Algebraic expressions are a key part of algebra and mathematics as a whole. They involve numbers, variables, and operations that combine to form expressions. In the exercise provided, we deal with a product of two algebraic expressions:

• Expression One: \(8 - 7x\)
• Expression Two: \(8 + 7x\)

In many cases, expressions like these hold special forms that can simplify our calculations. For this problem, the expressions reflect a pattern called the difference of squares. Understanding this form helps us manipulate and simplify expressions quickly. Remember that variables like \(x\) can change, which means our resulting expression represents a whole range of values depending on what \(x\) we choose.

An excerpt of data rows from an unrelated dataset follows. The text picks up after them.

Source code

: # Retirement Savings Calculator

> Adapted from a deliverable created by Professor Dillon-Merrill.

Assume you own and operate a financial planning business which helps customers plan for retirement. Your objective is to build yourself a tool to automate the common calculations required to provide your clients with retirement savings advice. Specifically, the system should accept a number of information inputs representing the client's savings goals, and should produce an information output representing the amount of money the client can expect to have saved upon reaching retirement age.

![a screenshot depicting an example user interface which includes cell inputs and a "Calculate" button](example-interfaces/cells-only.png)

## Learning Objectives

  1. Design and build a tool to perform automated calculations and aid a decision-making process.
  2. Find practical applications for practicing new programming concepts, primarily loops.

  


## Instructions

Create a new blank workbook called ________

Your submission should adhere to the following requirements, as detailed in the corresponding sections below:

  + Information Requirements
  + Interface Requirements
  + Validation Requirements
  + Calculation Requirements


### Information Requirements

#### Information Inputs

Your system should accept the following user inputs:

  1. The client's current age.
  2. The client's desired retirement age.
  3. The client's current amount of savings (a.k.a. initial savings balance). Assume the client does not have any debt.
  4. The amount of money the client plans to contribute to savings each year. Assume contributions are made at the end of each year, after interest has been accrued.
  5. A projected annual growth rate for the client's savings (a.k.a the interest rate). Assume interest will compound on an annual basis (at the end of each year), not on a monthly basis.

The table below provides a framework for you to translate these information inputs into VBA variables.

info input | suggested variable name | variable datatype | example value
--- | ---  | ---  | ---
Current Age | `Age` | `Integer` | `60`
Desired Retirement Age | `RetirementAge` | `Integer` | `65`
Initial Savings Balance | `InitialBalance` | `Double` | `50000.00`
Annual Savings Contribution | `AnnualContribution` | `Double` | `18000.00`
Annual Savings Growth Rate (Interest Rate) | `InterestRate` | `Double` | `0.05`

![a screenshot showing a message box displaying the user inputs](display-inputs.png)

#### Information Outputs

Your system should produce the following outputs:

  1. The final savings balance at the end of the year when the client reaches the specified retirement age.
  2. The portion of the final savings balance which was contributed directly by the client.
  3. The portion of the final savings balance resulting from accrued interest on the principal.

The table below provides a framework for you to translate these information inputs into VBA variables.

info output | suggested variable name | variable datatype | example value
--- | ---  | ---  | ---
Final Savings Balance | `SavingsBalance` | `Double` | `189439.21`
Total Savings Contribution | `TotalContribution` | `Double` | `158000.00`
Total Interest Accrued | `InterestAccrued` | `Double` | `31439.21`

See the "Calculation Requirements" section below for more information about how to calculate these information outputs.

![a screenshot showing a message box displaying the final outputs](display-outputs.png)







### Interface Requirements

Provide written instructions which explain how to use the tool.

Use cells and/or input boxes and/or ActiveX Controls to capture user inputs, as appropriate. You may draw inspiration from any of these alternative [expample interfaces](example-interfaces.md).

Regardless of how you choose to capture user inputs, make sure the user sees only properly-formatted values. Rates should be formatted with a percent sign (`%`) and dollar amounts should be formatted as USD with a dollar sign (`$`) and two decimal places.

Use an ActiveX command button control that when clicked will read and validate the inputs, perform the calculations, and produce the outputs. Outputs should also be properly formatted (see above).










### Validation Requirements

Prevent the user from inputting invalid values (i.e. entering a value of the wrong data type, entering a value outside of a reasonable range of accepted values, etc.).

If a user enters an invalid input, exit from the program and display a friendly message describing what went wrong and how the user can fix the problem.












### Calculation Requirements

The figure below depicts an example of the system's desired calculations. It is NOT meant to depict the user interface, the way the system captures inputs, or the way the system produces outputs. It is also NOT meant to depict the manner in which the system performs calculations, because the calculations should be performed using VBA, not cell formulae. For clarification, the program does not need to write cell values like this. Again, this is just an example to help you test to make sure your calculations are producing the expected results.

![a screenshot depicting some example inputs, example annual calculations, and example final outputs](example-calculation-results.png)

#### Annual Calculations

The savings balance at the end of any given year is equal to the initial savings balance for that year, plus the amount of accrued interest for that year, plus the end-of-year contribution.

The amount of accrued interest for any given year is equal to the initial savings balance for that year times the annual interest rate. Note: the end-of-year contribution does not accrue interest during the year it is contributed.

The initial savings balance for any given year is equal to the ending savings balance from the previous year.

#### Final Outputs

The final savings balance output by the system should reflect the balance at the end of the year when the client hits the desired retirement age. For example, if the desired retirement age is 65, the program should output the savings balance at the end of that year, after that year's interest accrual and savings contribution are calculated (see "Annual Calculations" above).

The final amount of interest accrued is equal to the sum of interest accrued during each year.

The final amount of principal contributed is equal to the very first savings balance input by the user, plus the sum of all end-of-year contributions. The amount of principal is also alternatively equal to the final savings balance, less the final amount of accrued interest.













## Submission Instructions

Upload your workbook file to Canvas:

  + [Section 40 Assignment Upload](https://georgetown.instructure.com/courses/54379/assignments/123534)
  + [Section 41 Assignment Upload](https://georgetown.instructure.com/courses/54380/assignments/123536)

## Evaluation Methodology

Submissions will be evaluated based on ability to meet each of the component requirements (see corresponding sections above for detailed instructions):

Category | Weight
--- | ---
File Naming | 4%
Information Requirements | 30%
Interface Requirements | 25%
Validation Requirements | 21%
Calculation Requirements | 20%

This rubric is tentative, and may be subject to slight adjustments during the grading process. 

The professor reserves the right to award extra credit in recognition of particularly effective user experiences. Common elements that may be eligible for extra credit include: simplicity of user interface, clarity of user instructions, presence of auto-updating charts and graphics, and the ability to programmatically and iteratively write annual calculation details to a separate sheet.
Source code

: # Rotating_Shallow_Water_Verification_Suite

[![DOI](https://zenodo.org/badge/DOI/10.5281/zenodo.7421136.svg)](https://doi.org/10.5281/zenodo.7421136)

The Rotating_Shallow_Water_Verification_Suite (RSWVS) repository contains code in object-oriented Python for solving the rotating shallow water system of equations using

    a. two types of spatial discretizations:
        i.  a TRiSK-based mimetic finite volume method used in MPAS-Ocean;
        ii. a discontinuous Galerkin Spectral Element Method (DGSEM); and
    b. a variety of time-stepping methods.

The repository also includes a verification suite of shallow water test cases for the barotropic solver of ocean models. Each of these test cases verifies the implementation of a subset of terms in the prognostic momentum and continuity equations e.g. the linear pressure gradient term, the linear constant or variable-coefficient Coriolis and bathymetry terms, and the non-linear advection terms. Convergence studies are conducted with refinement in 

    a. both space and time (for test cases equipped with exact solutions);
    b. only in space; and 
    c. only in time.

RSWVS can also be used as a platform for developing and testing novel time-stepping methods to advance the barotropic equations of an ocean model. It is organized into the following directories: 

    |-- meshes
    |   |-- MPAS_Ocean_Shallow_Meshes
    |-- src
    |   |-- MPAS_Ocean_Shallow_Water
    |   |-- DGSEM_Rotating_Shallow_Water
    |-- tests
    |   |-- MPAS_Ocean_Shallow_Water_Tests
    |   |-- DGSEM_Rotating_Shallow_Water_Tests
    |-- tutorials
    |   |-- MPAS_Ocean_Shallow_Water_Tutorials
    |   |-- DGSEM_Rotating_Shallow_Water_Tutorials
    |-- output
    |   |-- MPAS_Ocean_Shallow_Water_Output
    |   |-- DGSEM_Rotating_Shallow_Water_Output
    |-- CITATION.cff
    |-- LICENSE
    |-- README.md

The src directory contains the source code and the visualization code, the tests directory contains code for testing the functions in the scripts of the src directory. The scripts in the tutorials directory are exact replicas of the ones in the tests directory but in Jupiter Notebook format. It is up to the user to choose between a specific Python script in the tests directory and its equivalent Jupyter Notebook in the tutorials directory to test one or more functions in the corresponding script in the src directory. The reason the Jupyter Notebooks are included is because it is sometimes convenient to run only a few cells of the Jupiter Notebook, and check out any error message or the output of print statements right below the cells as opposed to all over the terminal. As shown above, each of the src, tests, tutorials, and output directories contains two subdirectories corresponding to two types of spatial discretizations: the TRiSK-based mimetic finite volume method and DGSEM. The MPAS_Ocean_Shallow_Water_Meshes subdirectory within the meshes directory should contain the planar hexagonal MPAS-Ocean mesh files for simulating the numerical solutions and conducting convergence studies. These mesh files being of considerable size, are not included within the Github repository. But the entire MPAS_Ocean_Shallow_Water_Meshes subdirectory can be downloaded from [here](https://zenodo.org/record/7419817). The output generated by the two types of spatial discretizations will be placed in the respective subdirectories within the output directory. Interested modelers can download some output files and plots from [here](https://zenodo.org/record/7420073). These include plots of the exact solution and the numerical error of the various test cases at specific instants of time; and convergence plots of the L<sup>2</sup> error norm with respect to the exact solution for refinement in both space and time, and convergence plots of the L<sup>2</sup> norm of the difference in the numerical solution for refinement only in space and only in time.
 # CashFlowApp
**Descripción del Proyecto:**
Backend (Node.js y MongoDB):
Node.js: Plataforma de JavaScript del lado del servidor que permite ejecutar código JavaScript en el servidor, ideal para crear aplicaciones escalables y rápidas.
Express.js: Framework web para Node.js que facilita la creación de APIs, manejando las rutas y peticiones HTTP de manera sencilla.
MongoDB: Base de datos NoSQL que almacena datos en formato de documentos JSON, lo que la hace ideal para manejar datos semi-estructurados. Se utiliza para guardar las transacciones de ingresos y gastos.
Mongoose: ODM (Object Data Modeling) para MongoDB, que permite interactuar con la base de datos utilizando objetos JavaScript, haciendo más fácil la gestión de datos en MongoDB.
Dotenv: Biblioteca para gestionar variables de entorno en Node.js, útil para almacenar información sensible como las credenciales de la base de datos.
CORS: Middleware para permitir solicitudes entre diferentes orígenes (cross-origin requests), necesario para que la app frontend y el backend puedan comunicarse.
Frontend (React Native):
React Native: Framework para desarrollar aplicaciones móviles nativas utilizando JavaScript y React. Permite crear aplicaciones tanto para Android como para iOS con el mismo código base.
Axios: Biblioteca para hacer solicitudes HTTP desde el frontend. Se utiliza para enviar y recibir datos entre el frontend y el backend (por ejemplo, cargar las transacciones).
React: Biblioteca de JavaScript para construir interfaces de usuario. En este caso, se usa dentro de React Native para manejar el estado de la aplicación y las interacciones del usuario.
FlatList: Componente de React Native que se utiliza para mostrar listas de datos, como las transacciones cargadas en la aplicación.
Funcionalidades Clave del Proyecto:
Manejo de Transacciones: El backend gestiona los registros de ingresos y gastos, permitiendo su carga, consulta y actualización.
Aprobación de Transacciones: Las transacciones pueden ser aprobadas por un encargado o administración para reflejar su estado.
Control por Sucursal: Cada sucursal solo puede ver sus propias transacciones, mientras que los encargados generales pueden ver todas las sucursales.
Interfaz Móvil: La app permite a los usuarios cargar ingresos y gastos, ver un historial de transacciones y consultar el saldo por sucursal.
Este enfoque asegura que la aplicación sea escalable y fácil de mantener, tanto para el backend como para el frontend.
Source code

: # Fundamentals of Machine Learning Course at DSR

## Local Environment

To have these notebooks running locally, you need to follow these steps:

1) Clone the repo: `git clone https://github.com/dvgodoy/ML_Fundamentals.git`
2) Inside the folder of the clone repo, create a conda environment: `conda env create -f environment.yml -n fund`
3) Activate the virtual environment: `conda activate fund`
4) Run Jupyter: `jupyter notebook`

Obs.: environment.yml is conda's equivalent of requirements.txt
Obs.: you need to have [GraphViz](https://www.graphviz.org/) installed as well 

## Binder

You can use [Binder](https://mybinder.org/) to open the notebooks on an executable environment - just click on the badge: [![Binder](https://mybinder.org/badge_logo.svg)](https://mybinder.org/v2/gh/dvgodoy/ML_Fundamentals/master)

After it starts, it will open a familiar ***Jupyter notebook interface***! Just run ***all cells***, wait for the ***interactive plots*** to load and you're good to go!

Polynomial multiplication involves combining each term of one polynomial with each term of the other. When we multiply expressions like \((8 - 7x)(8 + 7x)\), we generally distribute each term in the first polynomial across the terms in the second one. However, there's an easier approach if the expressions fit a known pattern, like the difference of squares. In this exercise:

• Count each term in both binomials; both have two terms.
• Normally, every term in the first binomial would multiply with every term in the second, a process following the FOIL method (First, Outer, Inner, Last).
• This method applies each multiplication individually, resulting in four terms, later simplified.

However, noticing the specific structure in the problem lets us use a formula to simplify this quickly, highlighting the importance of recognizing algebraic patterns.

Mathematical formulas are tools that allow us to solve intricate problems without doing all the calculations manually. The formula used in our scenario is the difference of squares: \[(a - b)(a + b) = a^2 - b^2\]Applied here, this formula identifies - \(a = 8\) and - \(b = 7x\).We calculate each square individually:

• \(a^2 = 8^2 = 64\)
• \(b^2 = (7x)^2 = 49x^2\)

Substituting back, - the entire expression simplifies to \(64 - 49x^2\). This simplification shows how formulas condense multiple steps into a single process, making arithmetic more efficient and showcasing the elegance within algebraic structures.